(TASK GOAL)
I'd like the entries repeated exactly, pictures omitted.

══ LISTED ENTRIES ══

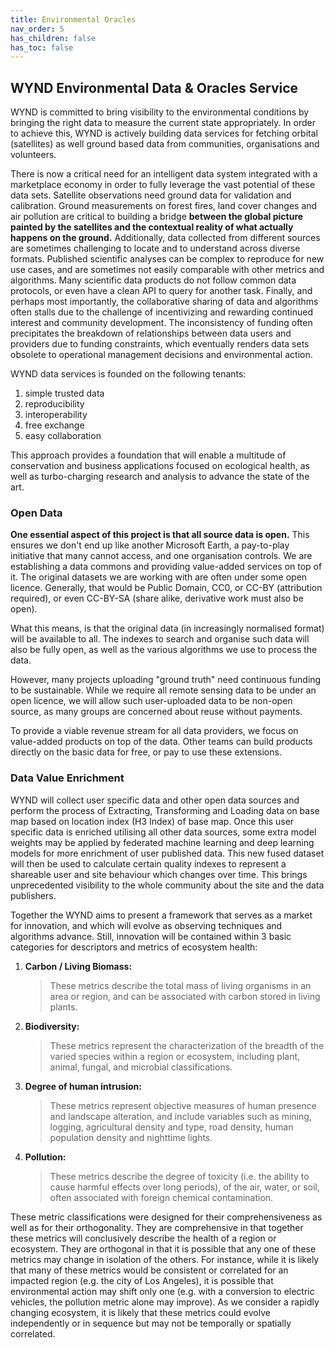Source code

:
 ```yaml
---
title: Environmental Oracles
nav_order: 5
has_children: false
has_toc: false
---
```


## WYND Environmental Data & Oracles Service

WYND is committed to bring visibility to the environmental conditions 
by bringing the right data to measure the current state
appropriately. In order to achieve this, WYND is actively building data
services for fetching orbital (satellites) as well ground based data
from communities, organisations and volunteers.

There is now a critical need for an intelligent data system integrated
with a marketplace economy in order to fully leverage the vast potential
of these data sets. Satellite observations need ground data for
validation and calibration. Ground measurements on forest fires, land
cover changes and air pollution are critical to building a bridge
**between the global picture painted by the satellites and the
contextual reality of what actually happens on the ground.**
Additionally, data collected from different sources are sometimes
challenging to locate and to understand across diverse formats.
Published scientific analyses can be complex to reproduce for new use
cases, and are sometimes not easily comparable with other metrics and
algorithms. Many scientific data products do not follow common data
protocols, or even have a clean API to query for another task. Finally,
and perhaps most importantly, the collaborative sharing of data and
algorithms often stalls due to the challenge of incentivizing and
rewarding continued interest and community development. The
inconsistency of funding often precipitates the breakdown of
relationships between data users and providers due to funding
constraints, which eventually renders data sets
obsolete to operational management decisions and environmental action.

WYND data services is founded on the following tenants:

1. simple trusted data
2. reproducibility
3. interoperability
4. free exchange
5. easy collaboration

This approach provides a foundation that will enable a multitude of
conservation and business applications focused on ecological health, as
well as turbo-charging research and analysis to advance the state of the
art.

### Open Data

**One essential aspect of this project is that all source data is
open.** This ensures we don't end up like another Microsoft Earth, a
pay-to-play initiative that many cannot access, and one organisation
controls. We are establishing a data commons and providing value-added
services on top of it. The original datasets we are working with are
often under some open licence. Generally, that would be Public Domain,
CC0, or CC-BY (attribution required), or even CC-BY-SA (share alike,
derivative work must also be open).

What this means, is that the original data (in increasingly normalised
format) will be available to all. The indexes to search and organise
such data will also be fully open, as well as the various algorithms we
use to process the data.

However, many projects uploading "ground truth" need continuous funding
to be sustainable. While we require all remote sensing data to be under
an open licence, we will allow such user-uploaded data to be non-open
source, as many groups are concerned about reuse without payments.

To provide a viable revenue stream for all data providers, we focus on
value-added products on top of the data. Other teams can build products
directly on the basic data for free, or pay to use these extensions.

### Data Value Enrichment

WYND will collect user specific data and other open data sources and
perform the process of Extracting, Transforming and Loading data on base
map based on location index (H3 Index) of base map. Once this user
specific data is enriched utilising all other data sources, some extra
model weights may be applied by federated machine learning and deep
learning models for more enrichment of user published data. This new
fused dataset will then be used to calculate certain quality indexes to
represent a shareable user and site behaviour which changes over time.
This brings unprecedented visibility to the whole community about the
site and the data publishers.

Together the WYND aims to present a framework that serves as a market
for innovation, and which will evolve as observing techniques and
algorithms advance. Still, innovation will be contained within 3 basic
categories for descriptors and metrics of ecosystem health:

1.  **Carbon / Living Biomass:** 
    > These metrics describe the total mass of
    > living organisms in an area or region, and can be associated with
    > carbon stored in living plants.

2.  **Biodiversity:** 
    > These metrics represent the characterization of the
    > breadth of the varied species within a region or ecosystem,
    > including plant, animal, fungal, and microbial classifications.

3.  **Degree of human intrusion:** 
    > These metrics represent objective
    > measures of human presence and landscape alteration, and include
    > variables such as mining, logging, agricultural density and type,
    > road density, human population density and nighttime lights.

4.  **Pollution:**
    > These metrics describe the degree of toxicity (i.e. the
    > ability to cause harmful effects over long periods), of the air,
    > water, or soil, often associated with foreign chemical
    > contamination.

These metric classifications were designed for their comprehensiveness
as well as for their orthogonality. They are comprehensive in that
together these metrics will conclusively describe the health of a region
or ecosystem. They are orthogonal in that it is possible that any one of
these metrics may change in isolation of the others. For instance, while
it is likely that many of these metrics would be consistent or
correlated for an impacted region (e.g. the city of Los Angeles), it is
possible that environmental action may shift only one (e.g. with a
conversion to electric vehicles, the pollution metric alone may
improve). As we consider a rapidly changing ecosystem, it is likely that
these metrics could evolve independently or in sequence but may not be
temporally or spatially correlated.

═══

(EXERCISE RESULT)
Source code

:
 ```yaml
---
title: Environmental Oracles
nav_order: 5
has_children: false
has_toc: false
---
```


## WYND Environmental Data & Oracles Service

WYND is committed to bring visibility to the environmental conditions 
by bringing the right data to measure the current state
appropriately. In order to achieve this, WYND is actively building data
services for fetching orbital (satellites) as well ground based data
from communities, organisations and volunteers.

There is now a critical need for an intelligent data system integrated
with a marketplace economy in order to fully leverage the vast potential
of these data sets. Satellite observations need ground data for
validation and calibration. Ground measurements on forest fires, land
cover changes and air pollution are critical to building a bridge
**between the global picture painted by the satellites and the
contextual reality of what actually happens on the ground.**
Additionally, data collected from different sources are sometimes
challenging to locate and to understand across diverse formats.
Published scientific analyses can be complex to reproduce for new use
cases, and are sometimes not easily comparable with other metrics and
algorithms. Many scientific data products do not follow common data
protocols, or even have a clean API to query for another task. Finally,
and perhaps most importantly, the collaborative sharing of data and
algorithms often stalls due to the challenge of incentivizing and
rewarding continued interest and community development. The
inconsistency of funding often precipitates the breakdown of
relationships between data users and providers due to funding
constraints, which eventually renders data sets
obsolete to operational management decisions and environmental action.

WYND data services is founded on the following tenants:

1. simple trusted data
2. reproducibility
3. interoperability
4. free exchange
5. easy collaboration

This approach provides a foundation that will enable a multitude of
conservation and business applications focused on ecological health, as
well as turbo-charging research and analysis to advance the state of the
art.

### Open Data

**One essential aspect of this project is that all source data is
open.** This ensures we don't end up like another Microsoft Earth, a
pay-to-play initiative that many cannot access, and one organisation
controls. We are establishing a data commons and providing value-added
services on top of it. The original datasets we are working with are
often under some open licence. Generally, that would be Public Domain,
CC0, or CC-BY (attribution required), or even CC-BY-SA (share alike,
derivative work must also be open).

What this means, is that the original data (in increasingly normalised
format) will be available to all. The indexes to search and organise
such data will also be fully open, as well as the various algorithms we
use to process the data.

However, many projects uploading "ground truth" need continuous funding
to be sustainable. While we require all remote sensing data to be under
an open licence, we will allow such user-uploaded data to be non-open
source, as many groups are concerned about reuse without payments.

To provide a viable revenue stream for all data providers, we focus on
value-added products on top of the data. Other teams can build products
directly on the basic data for free, or pay to use these extensions.

### Data Value Enrichment

WYND will collect user specific data and other open data sources and
perform the process of Extracting, Transforming and Loading data on base
map based on location index (H3 Index) of base map. Once this user
specific data is enriched utilising all other data sources, some extra
model weights may be applied by federated machine learning and deep
learning models for more enrichment of user published data. This new
fused dataset will then be used to calculate certain quality indexes to
represent a shareable user and site behaviour which changes over time.
This brings unprecedented visibility to the whole community about the
site and the data publishers.

Together the WYND aims to present a framework that serves as a market
for innovation, and which will evolve as observing techniques and
algorithms advance. Still, innovation will be contained within 3 basic
categories for descriptors and metrics of ecosystem health:

1.  **Carbon / Living Biomass:** 
    > These metrics describe the total mass of
    > living organisms in an area or region, and can be associated with
    > carbon stored in living plants.

2.  **Biodiversity:** 
    > These metrics represent the characterization of the
    > breadth of the varied species within a region or ecosystem,
    > including plant, animal, fungal, and microbial classifications.

3.  **Degree of human intrusion:** 
    > These metrics represent objective
    > measures of human presence and landscape alteration, and include
    > variables such as mining, logging, agricultural density and type,
    > road density, human population density and nighttime lights.

4.  **Pollution:**
    > These metrics describe the degree of toxicity (i.e. the
    > ability to cause harmful effects over long periods), of the air,
    > water, or soil, often associated with foreign chemical
    > contamination.

These metric classifications were designed for their comprehensiveness
as well as for their orthogonality. They are comprehensive in that
together these metrics will conclusively describe the health of a region
or ecosystem. They are orthogonal in that it is possible that any one of
these metrics may change in isolation of the others. For instance, while
it is likely that many of these metrics would be consistent or
correlated for an impacted region (e.g. the city of Los Angeles), it is
possible that environmental action may shift only one (e.g. with a
conversion to electric vehicles, the pollution metric alone may
improve). As we consider a rapidly changing ecosystem, it is likely that
these metrics could evolve independently or in sequence but may not be
temporally or spatially correlated.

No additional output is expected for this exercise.